Halfway through the set, Julian stopped to ask us if we wanted to try something special, but that we had to be blindfolded for and could potentially put us in physical danger. I'm pretty sure we all unanimously and simultaneously agreed with, "Of course we do." Normally, if someone you've never met before, wanted to come to your bedroom in the middle of the night, blindfold you and do something that could hurt you, you would be a bit cautious. However, it was unspoken between us all that a mind that helped score In The Aeroplane Over the Sea could do us no harm. It was the kind of absolute trust you have when you're a child, before you know that it’s possible for people to take advantage of you.

We were all blindfolded and I felt like a kid again, trying to make sure mine was loose enough so I could peak from underneath. They told us that we had to make a space between us on the middle of the bed. So we did, without knowing why. They took their places and we heard something that may have been the click of a tape player.

TRACK 10. “A Warning” by The Music Tapes from First Imaginary Symphony for Nomad
"All those who continue to listen from this point onwards are doing so at the risk of their very lives!"

What followed was a slightly altered version of the cautionary vocal recording, “A Warning!"  A man spoke of a famous knife throwing magician. He began his act with the sound of knives being scraped against one another and us on the bed as his assistants. "Our sincere hopes that you will conclude this record still in full possession of your life." There was a rush of real air whooshing past our faces and then the booing of a knife against the wall behind us. "This sound recording will conclude leaving you, the listener, in mortal danger!" Luckily, we all survived.

After the mysterious magician vanished and with our blindfolds still on, Julian told us a tale in a soothing hypnotist’s voice that his father used to tell him before he went to sleep, so he wouldn’t need a night light. It personified the dark, telling of how it was very lonely because everyone was afraid of it. When, in actuality there was nothing to be afraid of and the dark was your friend that would always be there for you, to wrap you up all night long so you’d never have to feel alone.

The strange thing about Julian telling this story was that Stephanie and I had some run-ins with her quite real and quite adorable fear of the dark. It was a pretty constant occurrence that one of us would say what the other one was thinking or just about to say. One night after I had read her mind like that again, she got freaked out and ran to hide in her closet. I jokingly shut the doors on her and she nearly had a panic attack. I don’t think Julian’s story cured her, but at least when we went to sleep that night, we didn’t need a night light.

After the show, The Music Tapes packed up their gear and wonders into their sleigh that was a red 80’s style van and were whisked off into the night, to some house party in Allston.

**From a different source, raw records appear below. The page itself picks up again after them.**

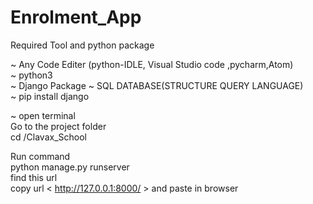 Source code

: # Enrolment_App
Required Tool and python package

~ Any Code Editer (python-IDLE, Visual Studio code ,pycharm,Atom)<BR>
~ python3<BR>
~ Django Package
~ SQL DATABASE(STRUCTURE QUERY LANGUAGE)<BR>
~ pip install django<BR>


~ open terminal<BR>
Go to the project folder<BR>
cd /Clavax_School<BR>

Run command<BR>
python manage.py runserver<BR>
find this url<BR>
copy url <  http://127.0.0.1:8000/ > and paste in browser


 


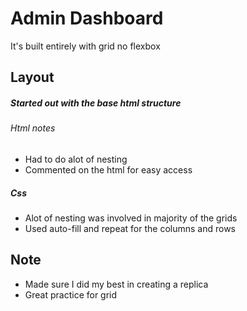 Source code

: <h1>Admin Dashboard</h1>
<p>It's built entirely with grid no flexbox</p>
<h2>Layout</h2>
<h5> Started out with the base html structure </h5>
<h6>Html notes</h6>
<ul>
    <li>Had to do alot of nesting
    <li>Commented on the html for easy access
</ul>
<h5>Css</h5>
<ul>
    <li>Alot of nesting was involved in majority of the grids
    <li>Used auto-fill and repeat for the columns and rows
</ul>
<h2>Note</h2>
<ul>
    <li>Made sure I did my best in creating a replica
    <li>Great practice for grid


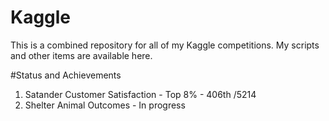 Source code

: # Kaggle

This is a combined repository for all of my Kaggle competitions. My scripts and other items are available here.

#Status and Achievements

1. Satander Customer Satisfaction - Top 8% - 406th /5214
2. Shelter Animal Outcomes - In progress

TRACK 11. “Theme from Piñata” by Bright Eyes from Digital Ash in a Digital Urn
“I wish I had a parachute, because I’m falling bad for you.”

It’s always a good idea to have a warning before listening to Bright Eyes. At some point, we were talking about the art of mix CDs and the subtle subtext that people can include in them. When it came our mixes, she curiously said she wasn’t sure if there was something in there. Which made it easy for me, because I didn’t have to explain whether or not there was one to mine. By the end of the first night with The Music Tapes, I had forgotten not to expect something big, huge and exciting.

PART II ::
ST. NIKOLI’S WONDER WISHING GAME OF CANDLES

The next night Julian had planned to play a mysterious game called “St. Nikoli’s Wonder Wishing Game of Candles.” All we knew about it was that we had to meet the band at a specific field in Cambridge, which neither of us had ever visited. For Stephanie and me, the adventure began with bike riding. We used to bicycle everywhere so much that I had given her a Pokémon card that I found in my basement to clothespin to her bike spokes.

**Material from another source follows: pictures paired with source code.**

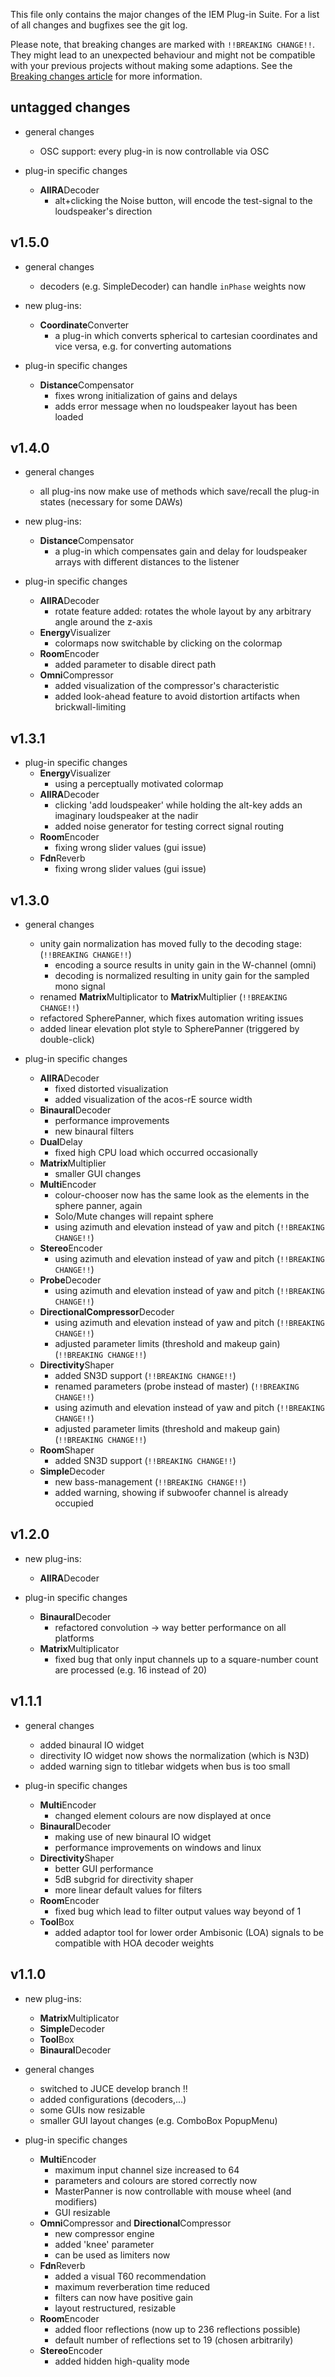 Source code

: This file only contains the major changes of the IEM Plug-in Suite.
For a list of all changes and bugfixes see the git log.

Please note, that breaking changes are marked with `!!BREAKING CHANGE!!`. They might lead to an unexpected behaviour and might not be compatible with your previous projects without making some adaptions. See the [Breaking changes article](https://plugins.iem.at/docs/breakingchanges/) for more information.

## untagged changes
- general changes
    - OSC support: every plug-in is now controllable via OSC

- plug-in specific changes
    - **AllRA**Decoder
        - alt+clicking the Noise button, will encode the test-signal to the loudspeaker's direction



## v1.5.0
- general changes
    - decoders (e.g. SimpleDecoder) can handle `inPhase` weights now

- new plug-ins:
    - **Coordinate**Converter
        - a plug-in which converts spherical to cartesian coordinates and vice versa, e.g. for converting automations

- plug-in specific changes
    - **Distance**Compensator
        - fixes wrong initialization of gains and delays
        - adds error message when no loudspeaker layout has been loaded


## v1.4.0
- general changes
    - all plug-ins now make use of methods which save/recall the plug-in states (necessary for some DAWs)

- new plug-ins:
    - **Distance**Compensator
        - a plug-in which compensates gain and delay for loudspeaker arrays with different distances to the listener

- plug-in specific changes
    - **AllRA**Decoder
        - rotate feature added: rotates the whole layout by any arbitrary angle around the z-axis
    - **Energy**Visualizer
        - colormaps now switchable by clicking on the colormap
    - **Room**Encoder
        - added parameter to disable direct path
    - **Omni**Compressor
        - added visualization of the compressor's characteristic
        - added look-ahead feature to avoid distortion artifacts when brickwall-limiting
        
## v1.3.1
- plug-in specific changes
    - **Energy**Visualizer
        - using a perceptually motivated colormap
    - **AllRA**Decoder
        - clicking 'add loudspeaker' while holding the alt-key adds an imaginary loudspeaker at the nadir
        - added noise generator for testing correct signal routing
    - **Room**Encoder
        - fixing wrong slider values (gui issue)
    - **Fdn**Reverb
        - fixing wrong slider values (gui issue)

## v1.3.0
- general changes
    - unity gain normalization has moved fully to the decoding stage:  (`!!BREAKING CHANGE!!`)
        - encoding a source results in unity gain in the W-channel (omni)
        - decoding is normalized resulting in unity gain for the sampled mono signal
    - renamed **Matrix**Multiplicator to **Matrix**Multiplier (`!!BREAKING CHANGE!!`)
    - refactored SpherePanner, which fixes automation writing issues
    - added linear elevation plot style to SpherePanner (triggered by double-click)

- plug-in specific changes
    - **AllRA**Decoder
        - fixed distorted visualization
        - added visualization of the acos-rE source width
    - **Binaural**Decoder
        - performance improvements
        - new binaural filters
    - **Dual**Delay
        - fixed high CPU load which occurred occasionally
    - **Matrix**Multiplier
        - smaller GUI changes
    - **Multi**Encoder
        - colour-chooser now has the same look as the elements in the sphere panner, again
        - Solo/Mute changes will repaint sphere
        - using azimuth and elevation instead of yaw and pitch  (`!!BREAKING CHANGE!!`)
    - **Stereo**Encoder
        - using azimuth and elevation instead of yaw and pitch  (`!!BREAKING CHANGE!!`)
    - **Probe**Decoder
        - using azimuth and elevation instead of yaw and pitch  (`!!BREAKING CHANGE!!`)
    - **DirectionalCompressor**Decoder
        - using azimuth and elevation instead of yaw and pitch  (`!!BREAKING CHANGE!!`)
        - adjusted parameter limits (threshold and makeup gain)  (`!!BREAKING CHANGE!!`)
    - **Directivity**Shaper
        - added SN3D support (`!!BREAKING CHANGE!!`)
        - renamed parameters (probe instead of master)  (`!!BREAKING CHANGE!!`)
        - using azimuth and elevation instead of yaw and pitch  (`!!BREAKING CHANGE!!`)
        - adjusted parameter limits (threshold and makeup gain)  (`!!BREAKING CHANGE!!`)
    - **Room**Shaper
        - added SN3D support (`!!BREAKING CHANGE!!`)
    - **Simple**Decoder
        - new bass-management (`!!BREAKING CHANGE!!`)
        - added warning, showing if subwoofer channel is already occupied

        
## v1.2.0
- new plug-ins:
    - **AllRA**Decoder
    
- plug-in specific changes
    - **Binaural**Decoder
        - refactored convolution -> way better performance on all platforms
    - **Matrix**Multiplicator
        - fixed bug that only input channels up to a square-number count are processed (e.g. 16 instead of 20)

## v1.1.1
- general changes
    - added binaural IO widget
    - directivity IO widget now shows the normalization (which is N3D)
    - added warning sign to titlebar widgets when bus is too small
    
- plug-in specific changes
    - **Multi**Encoder
        - changed element colours are now displayed at once
    - **Binaural**Decoder
        - making use of new binaural IO widget
        - performance improvements on windows and linux
    - **Directivity**Shaper
        - better GUI performance
        - 5dB subgrid for directivity shaper
        - more linear default values for filters
    - **Room**Encoder
        - fixed bug which lead to filter output values way beyond of 1
    - **Tool**Box
        - added adaptor tool for lower order Ambisonic (LOA) signals to be compatible with HOA decoder weights


## v1.1.0
- new plug-ins:
    - **Matrix**Multiplicator
    - **Simple**Decoder
    - **Tool**Box
    - **Binaural**Decoder

- general changes
    - switched to JUCE develop branch !!
    - added configurations (decoders,...)  
    - some GUIs now resizable  
    - smaller GUI layout changes (e.g. ComboBox PopupMenu)

- plug-in specific changes
    - **Multi**Encoder
        - maximum input channel size increased to 64 
        - parameters and colours are stored correctly now
        - MasterPanner is now controllable with mouse wheel (and modifiers)
        - GUI resizable
    - **Omni**Compressor and **Directional**Compressor
        -  new compressor engine
        -  added 'knee' parameter
        -  can be used as limiters now
    - **Fdn**Reverb
        -  added a visual T60 recommendation
        -  maximum reverberation time reduced
        -  filters can now have positive gain
        -  layout restructured, resizable
    -  **Room**Encoder
        -  added floor reflections (now up to 236 reflections possible)
        -  default number of reflections set to 19 (chosen arbitrarily)
    -  **Stereo**Encoder
        -  added hidden high-quality mode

TRACK 12. “Cave Kids” by Girlfriends from Cave Kids b/w Eat Around the Bad Parts
“We underachieve and live below our means, woahohohohohoh. We can’t get to sleep, because we’ve got oversized dreams, woahohohohohoh. The cave kids of Boston.”

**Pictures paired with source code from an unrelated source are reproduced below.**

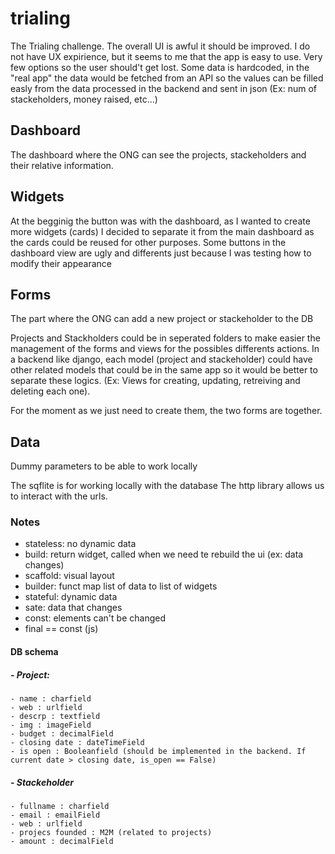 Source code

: # trialing
The Trialing challenge. The overall UI is awful it should be improved. I do not have UX expirience, but it seems to me that the app is easy to use. Very few options so the user should't get lost.
Some data is hardcoded, in the "real app" the data would be fetched from an API so the values can be filled easly from the data processed in the backend and sent in json (Ex: num of stackeholders, money raised, etc...)
 
## Dashboard
The dashboard where the ONG can see the projects, stackeholders and their relative information.

## Widgets
At the begginig the button was with the dashboard, as I wanted to create more widgets (cards) I decided to separate it from the main dashboard as the cards could be reused for other purposes.
Some buttons in the dashboard view are ugly and differents just because I was testing how to modify their appearance

## Forms
The part where the ONG can add a new project or stackeholder to the DB

Projects and Stackholders could be in seperated folders to make easier the management of the forms and views for the possibles differents actions. In a backend like django, each model (project and stackeholder) could have other related models that could be in the same app so it would be better to separate these logics. (Ex: Views for creating, updating, retreiving and deleting each one).

For the moment as we just need to create them, the two forms are together.

## Data
Dummy parameters to be able to work locally

The sqflite is for working locally with the database
The http library allows us to interact with the urls.

### Notes
- stateless: no dynamic data
- build: return widget, called when we need te rebuild the ui (ex: data changes)
- scaffold: visual layout
- builder: funct map list of data to list of widgets
- stateful: dynamic data
- sate: data that changes
- const: elements can't be changed
- final == const (js)

#### DB schema
##### - Project:
    - name : charfield
    - web : urlfield
    - descrp : textfield
    - img : imageField 
    - budget : decimalField 
    - closing date : dateTimeField
    - is open : Booleanfield (should be implemented in the backend. If current date > closing date, is_open == False)

##### - Stackeholder
    - fullname : charfield 
    - email : emailField 
    - web : urlfield 
    - projecs founded : M2M (related to projects)
    - amount : decimalField 

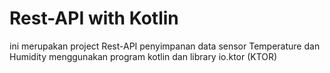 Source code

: # Rest-API with Kotlin
ini merupakan project Rest-API penyimpanan data sensor Temperature dan Humidity menggunakan program kotlin dan library io.ktor (KTOR)
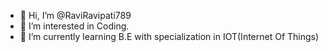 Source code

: - 👋 Hi, I’m @RaviRavipati789
- 👀 I’m interested in Coding.
- 🌱 I’m currently learning B.E with specialization in IOT(Internet Of Things)



<!---
RaviRavipati789/RaviRavipati789 is a ✨ special ✨ repository because its `README.md` (this file) appears on your GitHub profile.
You can click the Preview link to take a look at your changes.
--->
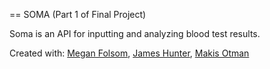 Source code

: == SOMA
(Part 1 of Final Project)

Soma is an API for inputting and analyzing blood test results. 

Created with: [Megan Folsom](https://github.com/mfolsom), [James Hunter](https://github.com/NotTheUsual), [Makis Otman](https://github.com/Maikon)
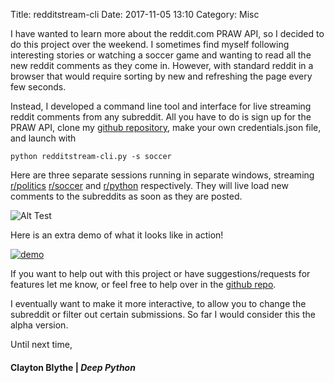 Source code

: Title: redditstream-cli
Date: 2017-11-05 13:10
Category: Misc 

I have wanted to learn more about the reddit.com PRAW API, so I decided to do this project over the weekend. I sometimes find myself following interesting stories or watching a soccer game and wanting to read all the new reddit comments as they come in. However, with standard reddit in a browser that would require sorting by new and refreshing the page every few seconds. 

Instead, I developed a command line tool and interface for live streaming reddit comments from any subreddit. All you have to do is sign up for the PRAW API, clone my [github repository](https://github.com/claytonblythe/redditstream-cli), make your own credentials.json file, and launch with 

`python redditstream-cli.py -s soccer`

Here are three separate sessions running in separate windows, streaming [r/politics](http://reddit.com/r/politics) [r/soccer](http://reddit.com/r/soccer) and [r/python](http://reddit.com/r/python) respectively. They will live load new comments to the subreddits as soon as they are posted. 

![Alt Test](https://deepython.com/images/redditstream-cli-screenshot.png) 

Here is an extra demo of what it looks like in action! 

[![demo](https://asciinema.org/a/JZhJWeNvq1bTI8tG4VbaYPfJS.png)](https://asciinema.org/a/JZhJWeNvq1bTI8tG4VbaYPfJS?autoplay=1) 

If you want to help out with this project or have suggestions/requests for features let me know, or feel free to help over in the [github repo](https://github.com/claytonblythe/redditstream-cli).

I eventually want to make it more interactive, to allow you to change the subreddit or filter out certain submissions. So far I would consider this the alpha version. 

Until next time,
#### Clayton Blythe | *Deep Python*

Girlfriends is led by the same Boston wordsmith from Christians & Lions. However, the band is a bubble gum garage trio that had just started up that year. If anybody was, Stephanie and I were the cave kids of Boston. Chasing each other around on our bikes, riding down hills in shopping carts, crashing playgrounds to climb jungle gyms and have jumping contests on swings. Then we’d come home and be insomniacs together, tracing constellations on each other’s arm and shoulder freckles with magic markers.

That night, I cycled up from Jamaica Plain to Allston to meet her and then we both ventured on to Cambridge. All we had was an address that I had gotten off the internet and backpacks with a few candles in them. We found the meeting point and eventually were joined by Julian and Ian, a couple of kids from out of state and about five or six others from The Music Tapes’ Allston performance the night before.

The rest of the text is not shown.